When Sir Paul’s tone Poem Standing Stone was first premiered, and then released as a CD in 1997, it attracted a very mixed reception, which is fair enough. In fact I rather like to see the musical purists get their underwear in a bit of a twist when they try to tell us how bad something is, how derivative, how shallow, how it sounds as if it has been written by a committee, and, how dare you step over the musical boundaries and try your hand at ’serious’ music. In other words elitism at its worst. And believe me if there was a decree from No 10 and the White House tomorrow that all music be left in the hands of the purists, then music, all music, would die very quickly, and good riddance because none of it would be worth listening to.

Paul

Sir Paul McCartney

And McCartney’s Standing Stone is worth listening to, and more than once.

Sir Paul’s first recorded effort at ’serious’ composing (as if composing hundreds of popular songs was not serious for goodness sake) was his 1991 Liverpool Oratorio which I remember as a tremendously moving piece of work that quite naturally showed the influence of Elgar (who made the oratorio his own in the early 20th century), but to my ears much more that of Vaughan Williams, Arnold Bax, plus a good helping of John Tavener and Malcolm Arnold, who were, and are, masters of assimilation, as is McCartney - you only have to listen to Sgt Pepper, the early Wings recordings, and some recent solo McCartney, to understand what I’m getting at; and without assimilation art, any art, cannot move ahead, cannot be creative.

And it’s the same with Standing Stone, McCartney’s first real stab at a symphonic piece. It worked in October 1997 when it was premiered and released, and it worked last night when, with Hilary, I listened to it again.

This is what McCartney has to say about Standing Stone in the liner notes to the CD…

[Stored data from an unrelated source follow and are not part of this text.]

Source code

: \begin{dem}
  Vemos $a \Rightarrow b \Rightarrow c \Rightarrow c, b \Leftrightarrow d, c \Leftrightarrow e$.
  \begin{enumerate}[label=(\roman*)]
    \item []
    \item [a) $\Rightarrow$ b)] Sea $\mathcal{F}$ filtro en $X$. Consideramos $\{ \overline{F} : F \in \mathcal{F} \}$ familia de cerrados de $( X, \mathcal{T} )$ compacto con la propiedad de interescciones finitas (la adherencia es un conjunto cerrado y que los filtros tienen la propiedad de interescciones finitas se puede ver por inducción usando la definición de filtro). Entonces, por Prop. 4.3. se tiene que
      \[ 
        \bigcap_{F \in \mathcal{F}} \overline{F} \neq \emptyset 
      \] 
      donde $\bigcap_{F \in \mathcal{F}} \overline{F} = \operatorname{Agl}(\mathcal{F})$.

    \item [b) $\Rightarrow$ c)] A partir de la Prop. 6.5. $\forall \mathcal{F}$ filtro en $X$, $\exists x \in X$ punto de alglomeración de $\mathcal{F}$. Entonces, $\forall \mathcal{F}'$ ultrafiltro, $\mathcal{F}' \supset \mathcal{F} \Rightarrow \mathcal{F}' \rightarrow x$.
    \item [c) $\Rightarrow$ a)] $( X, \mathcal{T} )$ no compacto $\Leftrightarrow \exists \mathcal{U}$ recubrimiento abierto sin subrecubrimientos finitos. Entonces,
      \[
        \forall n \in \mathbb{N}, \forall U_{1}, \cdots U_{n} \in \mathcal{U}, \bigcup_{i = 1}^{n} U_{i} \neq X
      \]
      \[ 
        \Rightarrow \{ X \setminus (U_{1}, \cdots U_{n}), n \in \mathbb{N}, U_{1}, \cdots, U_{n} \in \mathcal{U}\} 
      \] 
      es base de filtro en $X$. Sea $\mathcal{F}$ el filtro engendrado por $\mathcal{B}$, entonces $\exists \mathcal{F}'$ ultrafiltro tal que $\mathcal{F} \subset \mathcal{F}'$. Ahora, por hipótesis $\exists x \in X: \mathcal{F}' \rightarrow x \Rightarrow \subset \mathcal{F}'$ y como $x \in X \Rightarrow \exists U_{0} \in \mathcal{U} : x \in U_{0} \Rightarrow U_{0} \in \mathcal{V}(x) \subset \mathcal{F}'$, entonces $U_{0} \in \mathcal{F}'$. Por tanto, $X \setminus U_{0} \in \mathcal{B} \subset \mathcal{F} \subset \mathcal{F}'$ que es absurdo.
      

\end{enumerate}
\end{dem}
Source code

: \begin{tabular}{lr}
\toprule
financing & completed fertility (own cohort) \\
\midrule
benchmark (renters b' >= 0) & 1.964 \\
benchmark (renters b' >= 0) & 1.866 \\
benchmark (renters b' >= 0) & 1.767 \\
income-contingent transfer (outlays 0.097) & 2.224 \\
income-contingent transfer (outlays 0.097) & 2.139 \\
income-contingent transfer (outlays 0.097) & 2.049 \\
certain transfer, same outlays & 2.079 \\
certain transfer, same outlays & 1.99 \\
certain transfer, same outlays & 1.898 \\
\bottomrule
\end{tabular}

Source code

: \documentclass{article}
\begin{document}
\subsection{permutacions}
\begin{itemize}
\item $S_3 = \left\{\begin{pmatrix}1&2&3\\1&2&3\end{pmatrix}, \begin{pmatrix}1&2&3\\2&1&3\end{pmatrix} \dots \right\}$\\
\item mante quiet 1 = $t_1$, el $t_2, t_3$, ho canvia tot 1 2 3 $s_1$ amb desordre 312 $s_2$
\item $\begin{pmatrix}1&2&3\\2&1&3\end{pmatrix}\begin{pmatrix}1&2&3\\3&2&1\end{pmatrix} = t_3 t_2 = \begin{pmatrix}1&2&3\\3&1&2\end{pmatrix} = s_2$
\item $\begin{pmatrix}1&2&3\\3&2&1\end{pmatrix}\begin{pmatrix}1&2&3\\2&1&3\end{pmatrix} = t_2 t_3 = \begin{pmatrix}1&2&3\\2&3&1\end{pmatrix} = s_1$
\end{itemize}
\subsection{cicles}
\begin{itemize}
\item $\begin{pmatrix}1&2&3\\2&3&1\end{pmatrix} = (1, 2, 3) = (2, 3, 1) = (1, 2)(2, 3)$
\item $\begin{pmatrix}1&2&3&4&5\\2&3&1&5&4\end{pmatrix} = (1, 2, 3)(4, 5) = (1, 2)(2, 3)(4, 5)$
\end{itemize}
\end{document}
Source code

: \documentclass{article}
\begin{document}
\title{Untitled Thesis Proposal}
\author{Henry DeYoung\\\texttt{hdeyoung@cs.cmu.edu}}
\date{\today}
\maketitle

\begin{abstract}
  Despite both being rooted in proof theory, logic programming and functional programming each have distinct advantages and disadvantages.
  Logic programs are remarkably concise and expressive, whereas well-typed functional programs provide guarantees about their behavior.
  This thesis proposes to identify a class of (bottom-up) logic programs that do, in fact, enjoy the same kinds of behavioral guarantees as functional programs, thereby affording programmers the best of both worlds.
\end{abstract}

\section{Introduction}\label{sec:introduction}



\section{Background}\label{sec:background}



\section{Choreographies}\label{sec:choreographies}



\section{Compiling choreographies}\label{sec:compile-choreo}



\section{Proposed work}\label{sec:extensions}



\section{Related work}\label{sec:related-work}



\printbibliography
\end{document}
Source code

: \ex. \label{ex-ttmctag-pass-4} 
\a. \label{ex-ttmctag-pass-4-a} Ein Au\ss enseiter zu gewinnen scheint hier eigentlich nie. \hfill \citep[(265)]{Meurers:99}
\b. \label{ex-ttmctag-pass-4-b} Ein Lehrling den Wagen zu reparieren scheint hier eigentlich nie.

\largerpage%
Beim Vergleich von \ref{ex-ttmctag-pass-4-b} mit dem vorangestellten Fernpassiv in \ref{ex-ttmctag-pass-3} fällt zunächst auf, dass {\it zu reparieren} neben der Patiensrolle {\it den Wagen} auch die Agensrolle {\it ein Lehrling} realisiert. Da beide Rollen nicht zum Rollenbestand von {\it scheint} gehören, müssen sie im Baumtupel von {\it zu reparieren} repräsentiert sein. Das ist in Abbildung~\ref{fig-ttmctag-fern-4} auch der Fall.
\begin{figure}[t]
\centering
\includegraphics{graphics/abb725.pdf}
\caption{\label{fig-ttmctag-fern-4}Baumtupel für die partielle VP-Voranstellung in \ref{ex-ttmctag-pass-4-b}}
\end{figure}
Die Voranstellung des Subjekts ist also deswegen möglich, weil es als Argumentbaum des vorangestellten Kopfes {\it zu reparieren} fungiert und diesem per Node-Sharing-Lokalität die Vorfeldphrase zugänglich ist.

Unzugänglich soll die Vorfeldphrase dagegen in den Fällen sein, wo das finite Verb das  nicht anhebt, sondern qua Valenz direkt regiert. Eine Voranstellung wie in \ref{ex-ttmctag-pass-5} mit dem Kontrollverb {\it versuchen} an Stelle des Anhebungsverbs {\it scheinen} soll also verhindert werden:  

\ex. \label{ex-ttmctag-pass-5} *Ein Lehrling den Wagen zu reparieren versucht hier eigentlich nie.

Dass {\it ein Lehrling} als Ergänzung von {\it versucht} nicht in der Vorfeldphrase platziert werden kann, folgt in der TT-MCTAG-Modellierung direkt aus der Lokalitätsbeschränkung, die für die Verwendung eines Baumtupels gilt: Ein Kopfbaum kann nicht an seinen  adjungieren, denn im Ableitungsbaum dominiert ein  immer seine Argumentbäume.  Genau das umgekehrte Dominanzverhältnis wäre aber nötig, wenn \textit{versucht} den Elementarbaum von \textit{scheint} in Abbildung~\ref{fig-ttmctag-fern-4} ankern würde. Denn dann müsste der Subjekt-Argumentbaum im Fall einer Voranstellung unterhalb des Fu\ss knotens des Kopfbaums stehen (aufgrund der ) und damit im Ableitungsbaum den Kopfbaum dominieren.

” I’ve spent much of the last four years composing what has now become my second large-scale classical work, the symphonic poem Standing Stone. Unlike the Liverpool Oratorio which features prominent roles for four solo singers, Standing Stone relies entirely on colours and effects drawn from the orchestral and choral forces. With no soloists to propel the “story” and to help keep me on track throughout the writing of about 75 minutes of music I wrote a poem in which I try to describe the way Celtic man might have wondered about the origins of life and the mystery of human existence…”

And it is there that we have the secret of this piece of wonderful music - that of man wondering what life is all about. It’s the same secret we discover when we look at Anthony Gormley’s 100 iron men looking out to sea from Crosby beach - their solitariness, their stillness and their fortitude. It is what we hear in this music, especially in Part 9, where McCartney introduces a melody of such simplicity and beauty that it almost breaks your heart (which has come from a good deal of contemplation and experience), and what we hear too in the music of Sir Malcolm Arnold who, like McCartney, was criticised by those damned purists for being popular. And the more I listen to Standing Stone the more I realise that Arnold has undoubtedly been a greater influence (consciously or subconsciously) than any other composer on McCartney’s symphonic music, but not in a negative sense. The underlying echoes of Arnold (Sir Paul might disagree) come through to me as a kind of homage to a man who shared many of Sir Paul’s ideals and beliefs, and, like Paul, wrote music from the heart.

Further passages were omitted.